----- Data provided -----
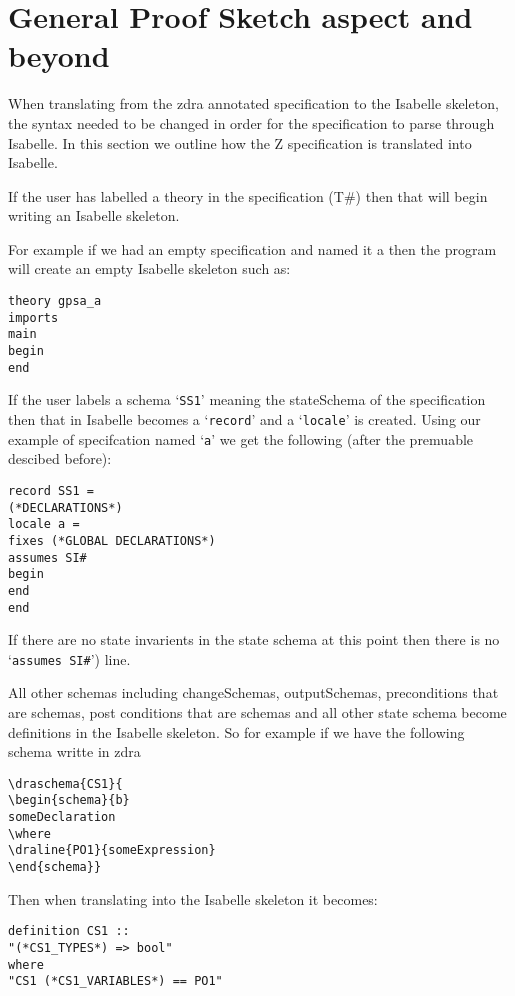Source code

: \chapter{General Proof Sketch aspect and beyond}
\label{chap:gpsa2isa}

When translating from the \gls{zdra} annotated specification to the Isabelle
skeleton, the syntax needed to be changed in order for the specification to
parse through Isabelle. In this section we outline how the Z specification is
translated into Isabelle.

If the user has labelled a theory in the specification (T\#) then that will
begin writing an Isabelle skeleton.

For example if we had an empty specification and named it a then the program
will create an empty Isabelle skeleton such as:

\begin{verbatim}
theory gpsa_a
imports
main
begin
end
\end{verbatim}

If the user labels a schema `\texttt{SS1}' meaning the stateSchema of the
specification then that in Isabelle becomes a `\texttt{record}' and a
`\texttt{locale}' is created. Using our example of specifcation named
`\texttt{a}' we get the following (after the premuable descibed before):
\begin{verbatim}
record SS1 =
(*DECLARATIONS*)
locale a =
fixes (*GLOBAL DECLARATIONS*)
assumes SI#
begin
end
end
\end{verbatim}

If there are no state invarients in the state schema at this point then there is
no `\texttt{assumes SI\#}') line.

All other schemas including changeSchemas, outputSchemas, preconditions that are
schemas, post conditions that are schemas and all other state schema become
definitions in the Isabelle skeleton. So for example if we have the following
schema writte in \gls{zdra}
\begin{verbatim}
\draschema{CS1}{
\begin{schema}{b}
someDeclaration
\where
\draline{PO1}{someExpression}
\end{schema}}
\end{verbatim}

Then when translating into the Isabelle skeleton it becomes:
\begin{verbatim}
definition CS1 ::
"(*CS1_TYPES*) => bool"
where
"CS1 (*CS1_VARIABLES*) == PO1"
\end{verbatim}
-----
## Problem requirements
Look through the entries and work out how many lines have the word "assumes" in them; reply with that number only.

## Exercise solution
2